The Craft Beer Oases of The Dalmatian Coast

Dalmatia Craft Beer Map

“Yes, Dalmacija is very beautiful area, but it is a craft beer desert.”

Crni, the owner of Zagreb’s X Bar and Horvati Pub, told me to contact him if I came to Croatia’s Dalmatian Coast.  He had a family house in Vodice, a seaside town an hour and half east of Zadar.  After a year stuck in Zagreb struggling to keep his businesses afloat throughout the COVID pandemic, he was finally taking a much-deserved holiday with his family.

I took an hour-long bus from Zadar to Sibenik.  Vodice was about halfway between the cities.  Crni and I coordinated a meeting at a gas station on the outskirts of Vodice where the bus stopped.  The bus was almost 20 minutes late.  I panicked when I got out.  His car, with an “easy to see” car-top carrier, was nowhere.
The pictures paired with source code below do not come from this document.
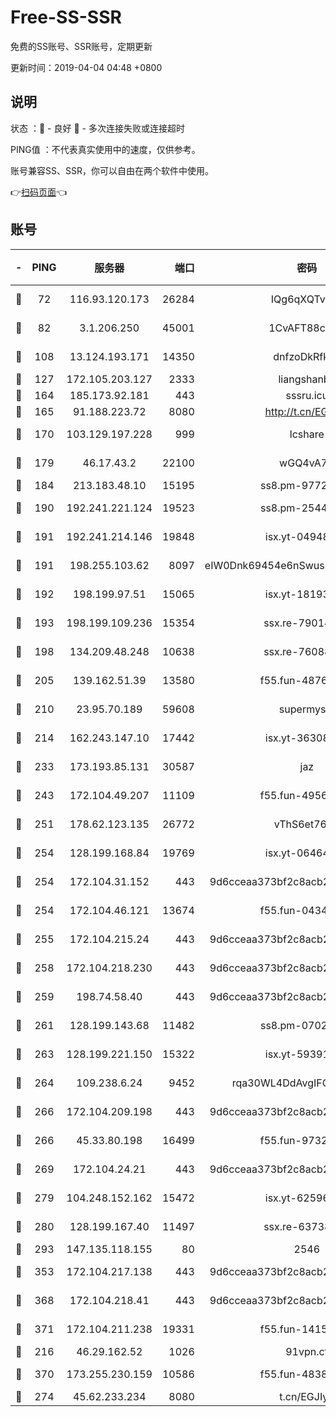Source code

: # Free-SS-SSR

免费的SS账号、SSR账号，定期更新

更新时间：2019-04-04 04:48 +0800

## 说明

状态     ：🙂 - 良好 🙁 - 多次连接失败或连接超时

PING值   ：不代表真实使用中的速度，仅供参考。

账号兼容SS、SSR，你可以自由在两个软件中使用。

👉[扫码页面](https://liesauer.github.io/Free-SS-SSR/)👈

## 账号

|-|PING|服务器|端口|密码|加密方式|区域|
|:----:|:----:|:-----:|-----:|:----:|:----:|:----:|
|🙂|72|116.93.120.173|26284|IQg6qXQTvhnJ|aes-256-cfb|PH|
|🙂|82|3.1.206.250|45001|1CvAFT88cqXA|aes-256-cfb|SG|
|🙂|108|13.124.193.171|14350|dnfzoDkRfk1a|aes-256-cfb|KR|
|🙂|127|172.105.203.127|2333|liangshanbo|chacha20|JP|
|🙂|164|185.173.92.181|443|sssru.icu|rc4-md5|RU|
|🙂|165|91.188.223.72|8080|http://t.cn/EGJIyrl|rc4-md5|RU|
|🙂|170|103.129.197.228|999|lcshare|aes-256-cfb|US|
|🙂|179|46.17.43.2|22100|wGQ4vA7D|aes-256-gcm|RU|
|🙂|184|213.183.48.10|15195|ss8.pm-97720747|rc4-md5|RU|
|🙂|190|192.241.221.124|19523|ss8.pm-25447716|aes-256-cfb|US|
|🙂|191|192.241.214.146|19848|isx.yt-04948668|aes-256-cfb|US|
|🙂|191|198.255.103.62|8097|eIW0Dnk69454e6nSwuspv9DmS201tQ0D|aes-256-cfb|US|
|🙂|192|198.199.97.51|15065|isx.yt-18193604|aes-256-cfb|US|
|🙂|193|198.199.109.236|15354|ssx.re-79014072|aes-256-cfb|US|
|🙂|198|134.209.48.248|10638|ssx.re-76088274|aes-256-cfb|US|
|🙂|205|139.162.51.39|13580|f55.fun-48765997|aes-256-cfb|SG|
|🙂|210|23.95.70.189|59608|supermyssr|chacha20-ietf|US|
|🙂|214|162.243.147.10|17442|isx.yt-36308071|aes-256-cfb|US|
|🙂|233|173.193.85.131|30587|jaz|aes-256-cfb|US|
|🙂|243|172.104.49.207|11109|f55.fun-49562246|aes-256-cfb|SG|
|🙂|251|178.62.123.135|26772|vThS6et76Git|aes-256-cfb|GB|
|🙂|254|128.199.168.84|19769|isx.yt-06464795|aes-256-cfb|SG|
|🙂|254|172.104.31.152|443|9d6cceaa373bf2c8acb22e60b6a58be6|aes-256-cfb|US|
|🙂|254|172.104.46.121|13674|f55.fun-04347398|aes-256-cfb|SG|
|🙂|255|172.104.215.24|443|9d6cceaa373bf2c8acb22e60b6a58be6|aes-256-cfb|US|
|🙂|258|172.104.218.230|443|9d6cceaa373bf2c8acb22e60b6a58be6|aes-256-cfb|US|
|🙂|259|198.74.58.40|443|9d6cceaa373bf2c8acb22e60b6a58be6|aes-256-cfb|US|
|🙂|261|128.199.143.68|11482|ss8.pm-07027944|aes-256-cfb|SG|
|🙂|263|128.199.221.150|15322|isx.yt-59391923|aes-256-cfb|SG|
|🙂|264|109.238.6.24|9452|rqa30WL4DdAvgIFG6Fs3znzTa|aes-256-cfb|FR|
|🙂|266|172.104.209.198|443|9d6cceaa373bf2c8acb22e60b6a58be6|aes-256-cfb|US|
|🙂|266|45.33.80.198|16499|f55.fun-97323314|aes-256-cfb|US|
|🙂|269|172.104.24.21|443|9d6cceaa373bf2c8acb22e60b6a58be6|aes-256-cfb|US|
|🙂|279|104.248.152.162|15472|isx.yt-62596882|aes-256-cfb|SG|
|🙂|280|128.199.167.40|11497|ssx.re-63738740|aes-256-cfb|SG|
|🙂|293|147.135.118.155|80|2546|chacha20|US|
|🙂|353|172.104.217.138|443|9d6cceaa373bf2c8acb22e60b6a58be6|aes-256-cfb|US|
|🙂|368|172.104.218.41|443|9d6cceaa373bf2c8acb22e60b6a58be6|aes-256-cfb|US|
|🙂|371|172.104.211.238|19331|f55.fun-14153413|aes-256-cfb|US|
|🙂|216|46.29.162.52|1026|91vpn.cf|rc4-md5|RU|
|🙂|370|173.255.230.159|10586|f55.fun-48382227|aes-256-cfb|US|
|🙁|274|45.62.233.234|8080|t.cn/EGJIyrl|rc4-md5|CA|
And I had no phone service in Croatia.

The Craft Beer Oases of The Dalmatian Coast

Aimless and sweating, I walked around the parking lot in circles.  After I calmed down, I entered the gas station, thinking to beg the attendant for his mobile.  The line was long.  Suddenly, I saw a car with a carrier enter the parking lot while I was standing there.  I ran out and waved at it.  Crni’s face appeared at the window.  As a long-time bar owner, he was always happy and quick to crack a joke.  “This is our Croatia’s buses,” he chuckled.  “When I didn’t see you, I thought, ‘Of course the bus is late,’ so I returned in 10 minutes.”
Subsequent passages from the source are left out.